Os ativos da NVIDIA vão desde um circuito integrado, diferente da Intel, focado em processamento paralelo, até os sistemas operacionais que gerenciam este processamento. Linguagens como CUDA que ajudam na implementação de software distribuído. Ela começou com o mercado de games, depois teve um pico de demanda em processamento de blockchain e finalmente a chegada da inteligência artificial generativa que colocou a empresa numa posição única no mundo, passando mesmo a gigante Intel.

O cenário atual

Como resultado, os chips não são apenas componentes fundamentais para a infraestrutura tecnológica global, mas também têm se tornado ativos estratégicos vitais, cuja disponibilidade e controle podem determinar o poder econômico e tecnológico das nações assim como o petróleo.

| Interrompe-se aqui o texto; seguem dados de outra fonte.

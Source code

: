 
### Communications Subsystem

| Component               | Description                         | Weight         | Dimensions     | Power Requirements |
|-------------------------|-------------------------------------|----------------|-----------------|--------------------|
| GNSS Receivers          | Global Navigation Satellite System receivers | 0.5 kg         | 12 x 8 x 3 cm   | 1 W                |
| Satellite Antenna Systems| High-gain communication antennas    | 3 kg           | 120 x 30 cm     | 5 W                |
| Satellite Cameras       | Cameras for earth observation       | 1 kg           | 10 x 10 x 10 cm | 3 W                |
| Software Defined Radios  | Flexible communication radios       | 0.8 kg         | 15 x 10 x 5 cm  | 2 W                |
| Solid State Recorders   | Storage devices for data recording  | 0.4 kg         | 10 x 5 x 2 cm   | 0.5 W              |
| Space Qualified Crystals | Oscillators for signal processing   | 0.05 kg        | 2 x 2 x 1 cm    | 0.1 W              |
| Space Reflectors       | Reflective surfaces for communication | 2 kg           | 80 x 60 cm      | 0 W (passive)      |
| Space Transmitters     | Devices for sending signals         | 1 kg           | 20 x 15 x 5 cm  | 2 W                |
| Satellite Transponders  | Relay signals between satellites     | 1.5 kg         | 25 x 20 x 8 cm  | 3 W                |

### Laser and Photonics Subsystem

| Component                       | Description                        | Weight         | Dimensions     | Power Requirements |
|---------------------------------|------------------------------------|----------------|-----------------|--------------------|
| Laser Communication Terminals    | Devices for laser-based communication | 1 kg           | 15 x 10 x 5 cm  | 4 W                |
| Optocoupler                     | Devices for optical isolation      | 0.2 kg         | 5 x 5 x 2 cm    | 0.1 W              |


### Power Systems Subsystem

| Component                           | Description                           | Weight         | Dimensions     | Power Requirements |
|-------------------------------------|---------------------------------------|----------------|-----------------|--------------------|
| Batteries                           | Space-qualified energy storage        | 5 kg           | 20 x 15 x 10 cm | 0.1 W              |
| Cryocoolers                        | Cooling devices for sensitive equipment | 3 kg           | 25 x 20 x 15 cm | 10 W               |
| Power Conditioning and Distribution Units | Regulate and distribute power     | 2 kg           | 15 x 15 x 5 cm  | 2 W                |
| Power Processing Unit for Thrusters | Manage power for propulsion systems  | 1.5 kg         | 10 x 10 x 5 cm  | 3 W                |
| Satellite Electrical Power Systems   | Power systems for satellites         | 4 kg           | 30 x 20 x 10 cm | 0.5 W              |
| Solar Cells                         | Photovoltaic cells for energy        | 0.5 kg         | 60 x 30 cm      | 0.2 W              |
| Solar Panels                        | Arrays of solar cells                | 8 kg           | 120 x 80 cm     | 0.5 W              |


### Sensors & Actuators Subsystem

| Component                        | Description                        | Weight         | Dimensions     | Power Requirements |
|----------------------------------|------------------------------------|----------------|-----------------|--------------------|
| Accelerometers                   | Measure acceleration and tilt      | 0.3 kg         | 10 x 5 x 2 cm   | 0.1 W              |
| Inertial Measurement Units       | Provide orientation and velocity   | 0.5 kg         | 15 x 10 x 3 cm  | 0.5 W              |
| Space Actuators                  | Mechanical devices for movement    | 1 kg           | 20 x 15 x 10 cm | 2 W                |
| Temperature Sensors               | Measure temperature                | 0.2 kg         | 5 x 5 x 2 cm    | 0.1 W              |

Todas as BigTechs que gerenciam o mundo digital estão numa nova corrida para ocupar este novo espaço e compram chips como se fosse o novo petróleo. Talvez, a fabricação de chips seja o auge da complexidade de colaboração do globalismo. Dezenas de etapas com centenas de fornecedores do mundo inteiro estão envolvidas para entregar cada produto tecnológico que está na sua casa. Ao mesmo tempo, qualquer tensão geopolítica pode abalar estas estruturas de cooperação econômica. Qualquer incidente em Taiwan, no outro lado do mundo, pode fazer as ações de diversas empresas caírem na bolsa de valores.